Task directions: Starting with the line that contains "Van Pelt - Freedman Jewish Sound Archives Folio PN3035" and stopping after the line that contains "Van Pelt Library ML410.C734 F74 2021", copy the entries below exactly. Include nothing else.

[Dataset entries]
━━━━━━━━━━━━━━━━━━━━━━━━━━━━━━

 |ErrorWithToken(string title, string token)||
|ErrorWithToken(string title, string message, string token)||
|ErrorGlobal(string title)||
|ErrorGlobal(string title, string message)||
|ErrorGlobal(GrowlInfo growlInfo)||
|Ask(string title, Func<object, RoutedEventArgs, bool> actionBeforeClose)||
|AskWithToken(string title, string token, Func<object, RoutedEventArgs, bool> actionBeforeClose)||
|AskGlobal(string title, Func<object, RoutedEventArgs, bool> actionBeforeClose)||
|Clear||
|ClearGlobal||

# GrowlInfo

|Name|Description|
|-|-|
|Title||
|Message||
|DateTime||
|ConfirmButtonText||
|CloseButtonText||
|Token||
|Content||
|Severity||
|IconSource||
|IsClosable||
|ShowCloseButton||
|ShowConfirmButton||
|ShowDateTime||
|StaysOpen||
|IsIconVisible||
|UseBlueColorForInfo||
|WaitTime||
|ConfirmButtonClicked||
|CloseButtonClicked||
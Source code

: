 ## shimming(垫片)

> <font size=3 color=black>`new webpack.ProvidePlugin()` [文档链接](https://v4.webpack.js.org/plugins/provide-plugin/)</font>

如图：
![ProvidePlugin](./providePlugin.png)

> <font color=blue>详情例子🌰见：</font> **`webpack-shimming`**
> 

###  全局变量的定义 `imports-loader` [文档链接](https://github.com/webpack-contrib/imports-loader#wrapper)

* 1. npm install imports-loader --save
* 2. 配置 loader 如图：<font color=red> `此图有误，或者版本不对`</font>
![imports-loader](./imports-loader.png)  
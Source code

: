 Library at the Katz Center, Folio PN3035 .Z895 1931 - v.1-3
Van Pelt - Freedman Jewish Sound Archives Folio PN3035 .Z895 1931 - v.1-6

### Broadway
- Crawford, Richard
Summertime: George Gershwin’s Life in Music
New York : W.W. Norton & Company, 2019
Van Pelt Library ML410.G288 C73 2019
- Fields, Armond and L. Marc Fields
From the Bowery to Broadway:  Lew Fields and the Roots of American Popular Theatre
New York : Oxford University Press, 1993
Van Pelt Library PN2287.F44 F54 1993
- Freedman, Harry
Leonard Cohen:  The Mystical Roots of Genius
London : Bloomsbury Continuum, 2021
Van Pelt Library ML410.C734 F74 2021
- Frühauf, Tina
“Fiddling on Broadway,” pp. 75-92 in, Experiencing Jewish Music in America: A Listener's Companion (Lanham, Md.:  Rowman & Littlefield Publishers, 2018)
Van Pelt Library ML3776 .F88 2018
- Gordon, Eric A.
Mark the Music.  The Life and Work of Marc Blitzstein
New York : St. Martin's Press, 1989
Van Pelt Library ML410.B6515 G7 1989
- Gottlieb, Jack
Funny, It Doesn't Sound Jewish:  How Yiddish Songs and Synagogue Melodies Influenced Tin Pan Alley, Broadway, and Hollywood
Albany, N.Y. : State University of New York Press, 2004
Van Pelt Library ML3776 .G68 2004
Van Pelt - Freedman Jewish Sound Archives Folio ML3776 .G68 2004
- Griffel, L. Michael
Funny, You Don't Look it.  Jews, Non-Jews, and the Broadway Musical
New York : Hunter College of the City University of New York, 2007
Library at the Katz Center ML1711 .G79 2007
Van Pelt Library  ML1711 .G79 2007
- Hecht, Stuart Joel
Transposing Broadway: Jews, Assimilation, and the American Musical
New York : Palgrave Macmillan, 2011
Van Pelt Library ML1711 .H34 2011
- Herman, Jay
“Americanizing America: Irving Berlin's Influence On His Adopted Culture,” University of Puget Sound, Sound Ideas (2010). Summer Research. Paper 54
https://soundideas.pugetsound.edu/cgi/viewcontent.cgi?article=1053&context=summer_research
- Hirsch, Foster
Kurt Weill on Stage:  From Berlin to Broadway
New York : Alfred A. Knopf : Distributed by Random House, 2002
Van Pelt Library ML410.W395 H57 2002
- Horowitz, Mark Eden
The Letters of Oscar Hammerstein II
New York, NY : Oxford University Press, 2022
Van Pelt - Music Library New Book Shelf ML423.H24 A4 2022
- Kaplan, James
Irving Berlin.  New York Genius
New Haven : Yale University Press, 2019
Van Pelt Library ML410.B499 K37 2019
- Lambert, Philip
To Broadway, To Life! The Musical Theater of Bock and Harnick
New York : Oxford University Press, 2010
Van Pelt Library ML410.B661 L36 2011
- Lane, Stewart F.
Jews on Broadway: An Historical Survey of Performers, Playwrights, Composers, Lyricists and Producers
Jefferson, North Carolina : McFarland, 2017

━━━━━━━━━━━━━━━━━━━━━━━━━━━━━━

Solution to this exercise:
Van Pelt - Freedman Jewish Sound Archives Folio PN3035 .Z895 1931 - v.1-6

### Broadway
- Crawford, Richard
Summertime: George Gershwin’s Life in Music
New York : W.W. Norton & Company, 2019
Van Pelt Library ML410.G288 C73 2019
- Fields, Armond and L. Marc Fields
From the Bowery to Broadway:  Lew Fields and the Roots of American Popular Theatre
New York : Oxford University Press, 1993
Van Pelt Library PN2287.F44 F54 1993
- Freedman, Harry
Leonard Cohen:  The Mystical Roots of Genius
London : Bloomsbury Continuum, 2021
Van Pelt Library ML410.C734 F74 2021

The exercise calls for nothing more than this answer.